= Michael van Notten =

Dutch lawyer (1933–2002)

Marinus Michiel (Michael) van Notten (8 December 1933 in Zeist - 2 June 2002 in Nîmes) was a Dutch lawyer who co-founded the Libertarian Center in the Netherlands, the Institutum Europaeum in Belgium, and wrote a book on Somali customary law.

Van Notten graduated from Leiden University in Law and was admitted into practice in Rotterdam. He later served with a New York law firm and directed the Institutum Europaeum, a Brussels-based libertarian policy research organization. In the early 1990s, he became interested in the prospect of Somalia developing in the modern world of a stateless society, and for the next twelve years, he studied Somali customary law. A keen analyst of the intricacies of clan politics, he traveled fearlessly in war-torn Somalia.

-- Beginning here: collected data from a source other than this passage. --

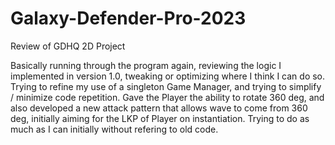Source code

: # Galaxy-Defender-Pro-2023
Review of GDHQ 2D Project

Basically running through the program again, reviewing the logic I implemented in version 1.0, tweaking or optimizing where I think I can do so.  Trying to refine my use of a singleton Game Manager, and trying to simplify / minimize code repetition.
Gave the Player the ability to rotate 360 deg, and also developed a new attack pattern that allows wave to come from 360 deg, initially aiming for the LKP of Player on instantiation.
Trying to do as much as I can initially without refering to old code.
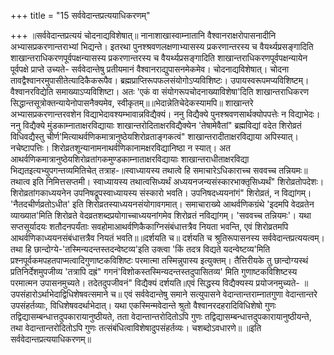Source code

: +++
title = "15 सर्ववेदान्तप्रत्ययाधिकरणम्"

+++
॥सर्ववेदान्तप्रत्ययं चोदनाद्यविशेषात्॥ नानाशाखास्वाम्नातानि वैश्वानराक्षरोपासनादीनि अभ्यासप्रकरणान्तराभ्यां भिद्यन्ते। इतरथा पुनश्श्रवणलक्षणाभ्यासस्य प्रकरणान्तरस्य च वैयर्थ्यप्रसङ्गादिति शाखान्तराधिकरणपूर्वपक्षन्यासस्य प्रकरणान्तरस्य च वैयर्थ्यप्रसङ्गादिति शाखान्तराधिकरणपूर्वपक्षन्यायेन पूर्वपक्षे प्राप्ते उच्यते- सर्ववेदान्तेषु प्रतीयमानं वैश्वानराद्युपासनमेकमेव। चोदनाद्यविशेषात्। चोदना तावद्वैश्वानरमुपासीतेत्यादिकैकरूपैव। ब्रह्मप्राप्तिरूपफलसंयोगोऽप्यविशिष्टः। उपायस्वरूपमप्यविशिष्टम्। वैश्वानरविद्येति समाख्याऽप्यविशिष्टा। अतः 'एकं वा संयोगरूपचोदनाख्याविशेषा'दिति शाखान्तराधिकरण सिद्धान्तसूत्रोक्तन्यायेनोपासनैक्यमेव, स्वीकृतम्॥॥भेदान्नेतिचेदेकस्यामपि॥ शाखान्तरे अभ्यासप्रकरणान्तरवशेन विद्याभेदावश्यम्भावान्नविद्यैक्यं। ननु विद्यैक्ये पुनश्श्रवणसार्थक्योपपत्तेः न विद्याभेदः। ननु विद्यैक्ये मुंडकाम्नाताक्षरविद्यायाः शाखान्तरोदिताक्षरविद्यैक्येन 'तेषामेवैतां" ब्रह्मविद्यां वदेत शिरोव्रतं विधिवद्यैस्तु चीर्ण'मित्याथर्वणिकमात्रानुष्ठेयशिरोव्रताङ्गकत्वं" शाखान्तरादीताक्षरविद्याया अपिस्यात्। नचेष्टापत्तिः। शिरोव्रतशून्यानामनाथर्वणिकानामक्षरविद्यानिष्ठा न स्यात्। अत आथर्वणिकमात्रानुष्ठेयशिरोव्रतांगकमुण्डकाम्नाताक्षरविद्यायाः शाखान्तराधीताक्षरविद्या भिद्यतइत्यभ्युपगन्तव्यमितिचेत् तत्राह-॥स्वाध्यायस्य तथात्वे हि समाचारेऽधिकाराच्च सववच्च तन्नियमः॥ तथात्व इति निमित्तसप्तमी। स्वाध्यायस्य तथात्वसिध्यर्थं अध्ययनजन्यसंस्कारभाक्तृसिध्यर्थं" शिरोव्रतोपदेशः। शिरोव्रतांगकाध्ययनेन उपनिषद्रूपस्वाध्यायस्य संस्कारो भवति। उपनिषदध्ययनांगं" शिरोव्रतं, न विद्यांगम्। 'नैतदचीर्णव्रतोऽधीत' इति शिरोव्रतस्याध्ययनसंयोगावगमात्। समाचाराख्ये आथर्वणिकग्रंथे 'इदमपि वेदव्रतेन व्याख्यात'मिति शिरोव्रते वेदव्रतशब्दप्रयोगाच्चाध्ययनांगमेव शिरोव्रतं नविद्यांगम्। 'सववच्च तन्नियमः'। यथा सप्तसूर्यादयः शतौदनपर्यंताः सवहोमाआथर्वणिकैकाग्निसंबंधात्तत्रैव नियता भवन्ति, एवं शिरोव्रतमपि आथर्वणिकाध्ययनसंबंधात्तत्रैव नियतं भवति॥॥दर्शयति च॥ दर्शयति च श्रुतिरूपासनस्य सर्ववेदान्तप्रत्ययत्वम्। तथा हि छान्दोग्ये-'तस्मिन्यदन्तस्तदन्वेष्टव्य'इति उक्त्वा 'किं तदत्र विद्यते यदन्वेष्टव्य'मिति प्रश्नपूर्वकमपहतपाप्मत्वादिगुणाष्टकविशिष्टः परमात्मा तस्मिन्नुपास्य इत्युक्तम्। तैत्तिरीयके तु छान्दोग्यस्थं प्रतिनिर्देशमुपजीव्य 'तत्रापि दह्रं" गगनं'विशोकस्तस्मिन्यदन्तस्तदुपासितव्य' मिति गुणाष्टकविशिष्टस्य परमात्मन उपासनमुच्यते। तदेतदुपजीवनं" विद्यैक्यं दर्शयति॥एवं सिद्धस्य विद्यैक्यस्य प्रयोजनमुच्यते- ॥उपसंहारोऽर्थाभेदाद्विधिशेषवत्समाने च॥ एवं सर्ववेदान्तेषु समाने सत्युपासने वेदान्तान्तराम्नातगुणा वेदान्तान्तरे उपसंहर्तव्याः, विधिशेषवदर्थाभेदात्। यथा एकस्मिन्मवेदान्ते श्रुतो वैश्वानरदहरादिविधिशेषो गुणः तद्विद्यासम्बन्धात्तदुपकारायानुष्ठीयते, तता वेदान्तान्तरोदितोऽपि गुणः तद्विद्यासम्बन्धात्तदुपकारायानुष्ठीयन्ते, तथा वेदान्तान्तरोदितोऽपि गुणः तत्संबंधित्वाविशेषादुपसंहर्तव्यः। चशब्दोऽवधारणे॥ ॥इति सर्ववेदान्तप्रत्ययाधिकरणम्॥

Van Notten's book The Law of the Somalis: A Stable Foundation for Economic Development in the Horn of Africa explores the many striking features of Somali customary law: it is compensatory, for example, rather than punitive. Instead of being imprisoned or punished, law-breakers are forced to compensate their victims. A victim seldom fails to receive compensation, because every Somali is insured by near kin against his or her liabilities under the law.

Being based on custom Somali law, there is no need of legislation or legislators, hence this society is free of political influences. Even so, van Notten points out areas in the law that are in need of change. These do not require legislation, however; many desirable changes, such as ending restrictions on the sale of land and enhancing the status of women, are implicit in economic development. As for the Somali political system, not only is there no need to set up a democracy, the author clearly shows why any attempt to do so must inevitably produce chaos. This book by a trained and sympathetic observer shows how, viewed in global perspective, Somali law stands with the Medieval laws and the English common law against the statutory law that originated in continental Europe with the modern nation state. It explains many seeming anomalies about present-day Somalia and describes its prospects as well as the dangers facing it.

The writing of this book was influenced by libertarian legal scholar Frank Van Dun.